How biologists are making fieldwork more equitable

Imagine being stuck in close quarters with your coworkers 24 hours a day, far away from your home, under conditions that are stressful and unfamiliar. Scientists have a name for that: fieldwork.

Doing research outside of the lab is important to career advancement in some fields of science, but it comes with a host of unique challenges. That’s why a team from the Pitt Department of Biological Sciences developed a guide for making fieldwork safer and more equitable, especially for researchers from marginalized groups.

“Fieldwork is inherently risky,” said Elizabeth Rudzki, a graduate student in the Kenneth P. Dietrich School of Arts and Sciences and lead author of the paper. “You have risks that everyone has to deal with, whether it’s bee stings or the terrain or satellite reception, but you also have other risks that become an even bigger concern for students who have a different gender expression, or are Black or a person of color. If we want to increase diversity in the sciences, we need to also make risk more equitable.”

The process at Pitt started around two years ago, when Dietrich School Professor Cori Richards-Zawacki started to assemble a group of colleagues who were having conversations about equity in fieldwork. As director of Pitt’s Pymatuning Lab of Ecology, a research station in Northwest PA, Richards-Zawacki saw the need to gather a broad range of perspectives on the kind of guidance needed for doing fieldwork.

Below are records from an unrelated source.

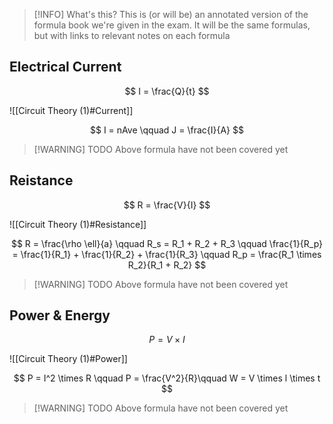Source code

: 

> [!INFO] What's this?
> This is (or will be) an annotated version of the formula book we're given in the exam. It will be the same formulas, but with links to relevant notes on each formula


## Electrical Current
$$
I = \frac{Q}{t}
$$

![[Circuit Theory (1)#Current]]



$$
I = nAve \qquad J = \frac{I}{A}
$$

> [!WARNING] TODO
> Above formula have not been covered yet


## Reistance

$$
R = \frac{V}{I} 
$$

![[Circuit Theory (1)#Resistance]]


$$
R = \frac{\rho \ell}{a} \qquad R_s = R_1 + R_2 + R_3 \qquad \frac{1}{R_p} = \frac{1}{R_1} + \frac{1}{R_2} + \frac{1}{R_3}
\qquad R_p = \frac{R_1 \times R_2}{R_1 + R_2}
$$

> [!WARNING] TODO
> Above formula have not been covered yet

## Power & Energy

$$
P = V \times I 
$$

![[Circuit Theory (1)#Power]]

$$
P = I^2 \times R \qquad P = \frac{V^2}{R}\qquad W = V \times l \times t
$$

> [!WARNING] TODO
> Above formula have not been covered yet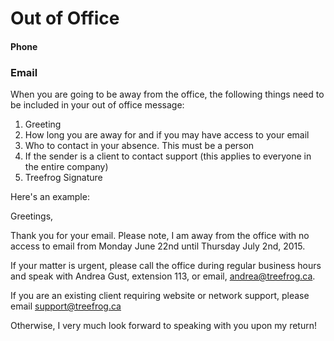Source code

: # Out of Office

#### Phone

### Email

When you are going to be away from the office, the following things need to be included in your out of office message:

1. Greeting
2. How long you are away for and if you may have access to your email
3. Who to contact in your absence. This must be a person
4. If the sender is a client to contact support (this applies to everyone in the entire company)
5. Treefrog Signature

Here's an example:

Greetings,

Thank you for your email. Please note, I am away from the office with no access to email from Monday June 22nd until Thursday July 2nd, 2015.

If your matter is urgent, please call the office during regular business hours and speak with Andrea Gust, extension 113, or email, andrea@treefrog.ca.

If you are an existing client requiring website or network support, please email support@treefrog.ca

Otherwise, I very much look forward to speaking with you upon my return!



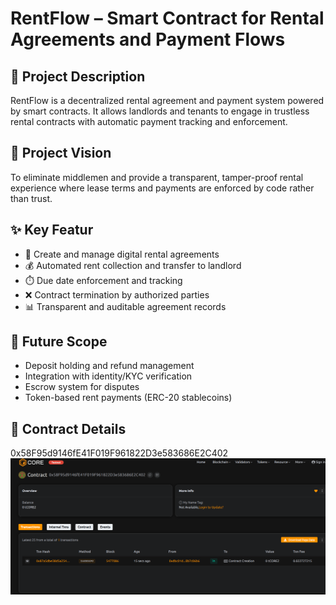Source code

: # RentFlow – Smart Contract for Rental Agreements and    Payment Flows

## 📄 Project   Description

RentFlow is a decentralized rental agreement and payment system powered by smart contracts. It allows landlords and tenants to engage in trustless rental contracts with automatic payment tracking and enforcement.    

## 🎯 Project Vision

To eliminate middlemen and provide a transparent, tamper-proof rental experience where lease terms and payments are enforced by code rather than trust.

## ✨ Key Featur

- 🏡 Create and manage digital rental agreements
- 💰 Automated rent collection and transfer to landlord
- ⏱️ Due date enforcement and tracking
- ❌ Contract termination by authorized parties
- 📊 Transparent and auditable agreement records

## 🔮 Future Scope

- Deposit holding and refund management
- Integration with identity/KYC verification
- Escrow system for disputes
- Token-based rent payments (ERC-20 stablecoins)

## 📜 Contract Details
0x58F95d9146fE41F019F961822D3e583686E2C402
![alt text](image.png)
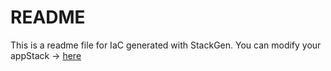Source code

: # README
This is a readme file for IaC generated with StackGen.
You can modify your appStack -> [here](http://stage.dev.stackgen.com/appstacks/e299dc42-d847-41c2-8bb1-93ef53c1a2fa)
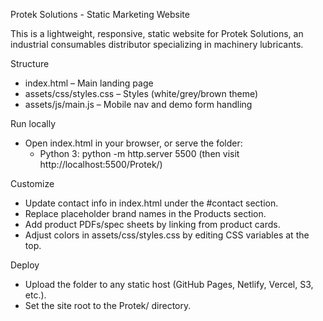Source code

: Protek Solutions - Static Marketing Website

This is a lightweight, responsive, static website for Protek Solutions, an industrial consumables distributor specializing in machinery lubricants.

Structure
- index.html – Main landing page
- assets/css/styles.css – Styles (white/grey/brown theme)
- assets/js/main.js – Mobile nav and demo form handling

Run locally
- Open index.html in your browser, or serve the folder:
  - Python 3: python -m http.server 5500 (then visit http://localhost:5500/Protek/)

Customize
- Update contact info in index.html under the #contact section.
- Replace placeholder brand names in the Products section.
- Add product PDFs/spec sheets by linking from product cards.
- Adjust colors in assets/css/styles.css by editing CSS variables at the top.

Deploy
- Upload the folder to any static host (GitHub Pages, Netlify, Vercel, S3, etc.).
- Set the site root to the Protek/ directory.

“The field is a place where we have a long way to go,” she said. “One of the things we wanted to do is talk about that potential for negative experiences and the things that we can do to try to head those off.”

Many field stations don’t have any such field guide, Richards-Zawacki said, and those that do exist tend to focus narrowly on issues like first aid or accidents — and don’t engage with broader issues of identity and structural inequality.